Religious composition of population
Hindus make up 80.2% of the population, followed by Muslims at 10.1% and Sikhs at 9.1%. Being a part of Dehradun district, Garhwali population is widespread in the nearby town Bhaniyawala, where many of the residents of the old Tehri city were relocated to. Nearby villages like Nunawala, Sherghar, Jhabrawala, Kheri, Bulawala, Chandmari follow mostly Sikhism. Major Indian festivals like Diwali, Eid, Republic and Independence Day, Holi, Vijaydashmi, Gurpurab are celebrated with delight in the region. Other local festivals include the famous Jhanda Mela, Lohri, Guru Gobind Jayanti, Baisakhi, Guru Arjan Sahib ji Shaheedi Divas, Guru Granth Sahib ji first Parkash Purab Divas and Chotey Sahibzade Shaheedi Divas. Popular Western celebrations like Christmas, Valentine's Day, New Year's Eve etc have also found acceptance in the area and are celebrated with glee. Ravidassis are also spread throughout the town.

Climate
The climate of Doiwala is generally temperate, although it varies from tropical in summers to severely cold, depending upon the season and the altitude of the specific location. Doiwala is rarely known to fall below 0 °C(32 °F). Summer temperatures can reach as high as 43 °C(109.4 °F) whereas winter temperatures can fall as low as −0.5 °C(31.5 °F). During the monsoon season, there is often heavy and protracted rainfall. Doiwala and other plains areas of Uttarakhand see almost as much rainfall as Coastal Maharashtra and Assam. The weather is considered to be good during winter in the hilly regions but it is often hot in the "Doon" valley. Agriculture benefits from fertile alluvial soil, adequate drainage and plentiful rain. Mountain areas are also used for agriculture.

Languages
Garhwali, Kumaoni, Punjabi and Hindi are the major spoken and native languages in Doiwala and nearby villages. Urdu and English are also quite prevalent.
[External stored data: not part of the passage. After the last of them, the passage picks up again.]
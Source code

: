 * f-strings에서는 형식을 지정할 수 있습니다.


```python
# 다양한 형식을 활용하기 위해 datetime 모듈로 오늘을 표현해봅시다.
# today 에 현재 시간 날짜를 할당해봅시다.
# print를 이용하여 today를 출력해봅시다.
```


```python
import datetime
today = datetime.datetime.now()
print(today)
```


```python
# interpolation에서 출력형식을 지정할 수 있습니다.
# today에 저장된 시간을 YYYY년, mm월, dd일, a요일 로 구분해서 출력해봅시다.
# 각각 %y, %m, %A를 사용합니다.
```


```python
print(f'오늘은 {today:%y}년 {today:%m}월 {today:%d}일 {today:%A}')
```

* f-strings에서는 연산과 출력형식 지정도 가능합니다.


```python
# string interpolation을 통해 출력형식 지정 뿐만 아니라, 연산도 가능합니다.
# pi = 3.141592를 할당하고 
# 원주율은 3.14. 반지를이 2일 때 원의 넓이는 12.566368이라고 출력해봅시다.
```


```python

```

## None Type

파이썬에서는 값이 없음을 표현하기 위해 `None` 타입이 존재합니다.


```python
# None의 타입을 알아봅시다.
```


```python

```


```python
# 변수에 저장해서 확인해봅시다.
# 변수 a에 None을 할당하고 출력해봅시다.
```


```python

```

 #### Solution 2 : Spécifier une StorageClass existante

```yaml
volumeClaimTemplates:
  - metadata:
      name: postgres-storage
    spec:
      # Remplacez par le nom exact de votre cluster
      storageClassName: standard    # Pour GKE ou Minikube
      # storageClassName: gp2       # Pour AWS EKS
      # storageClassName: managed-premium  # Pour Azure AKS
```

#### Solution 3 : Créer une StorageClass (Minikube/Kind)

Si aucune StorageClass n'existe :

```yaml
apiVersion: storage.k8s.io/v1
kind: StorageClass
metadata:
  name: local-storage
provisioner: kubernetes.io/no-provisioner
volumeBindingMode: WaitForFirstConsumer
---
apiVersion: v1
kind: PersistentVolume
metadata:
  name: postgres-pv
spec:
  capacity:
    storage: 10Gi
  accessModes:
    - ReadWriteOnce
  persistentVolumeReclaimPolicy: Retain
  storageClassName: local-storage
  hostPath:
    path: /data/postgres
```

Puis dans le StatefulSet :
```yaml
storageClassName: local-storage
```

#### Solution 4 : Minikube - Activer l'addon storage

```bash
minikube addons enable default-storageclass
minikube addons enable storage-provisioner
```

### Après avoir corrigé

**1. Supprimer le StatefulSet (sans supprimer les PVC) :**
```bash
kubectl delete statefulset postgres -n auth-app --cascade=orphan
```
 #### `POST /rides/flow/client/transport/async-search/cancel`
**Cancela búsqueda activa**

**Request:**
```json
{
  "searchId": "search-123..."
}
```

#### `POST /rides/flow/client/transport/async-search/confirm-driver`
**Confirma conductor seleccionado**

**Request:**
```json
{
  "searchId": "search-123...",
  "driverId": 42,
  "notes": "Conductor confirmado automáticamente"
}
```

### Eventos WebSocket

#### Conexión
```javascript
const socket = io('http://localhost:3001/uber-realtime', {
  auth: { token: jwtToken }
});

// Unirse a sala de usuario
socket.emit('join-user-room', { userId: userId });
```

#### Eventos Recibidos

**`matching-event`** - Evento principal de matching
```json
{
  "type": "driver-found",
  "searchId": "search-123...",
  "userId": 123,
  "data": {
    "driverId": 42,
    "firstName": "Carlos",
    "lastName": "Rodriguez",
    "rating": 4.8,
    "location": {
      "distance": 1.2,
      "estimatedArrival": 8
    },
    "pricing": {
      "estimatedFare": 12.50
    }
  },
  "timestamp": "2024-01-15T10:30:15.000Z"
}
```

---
Administratively, English and Hindi are the two most common languages. Due to the high number of schools near the region, foreign languages like French are also gathering some traction, but currently count trace amounts of fluent speakers. In the past decade, a penchant for classical revivalism has also meant that Sanskrit is getting popular in many schools, but like French, counts almost no fluent speakers.

Notable locations
Ashirwad Vatika
Rajaji National Park
 Fun Valley
Picnic Spot, Lachhiwala
Doodhli
Gurdwara Shaheedi Chotey Sahibzade, Nunawala, National Highway 72
Gurdwara Shri Guru Singh Sabha, Near railway station
Gurdwara Guru Nanak Langar Hall, On National Highway 72
Shakti bhawan mandir
Sai Mandir
Mosque
Jolly Grant Airport, 5 Km from Doiwala
Himalayan hospital
Shed Hospital
Government Hospital
Sugar Mill Factory
Sharda farm, 1.5 km from Doiwala chock.
DRL Memorial Academy, Near Sharda Farm
Punjab National Bank, State Bank of India, Almora co-operative Bank ltd. & Bank of Baroda on sugar mill road.
Punjab and Sindh Bank, Nainital Bank & IDBI Bank on National Highway 72.
Oriental Bank of commerce, Co-operative Bank & Gramin Bank
Lal Tappar industrial area
Rambagh, Chandmari
Canara Bank in Doiwala, Haridwar Road.
State Bank of India near Himalayan Hospital.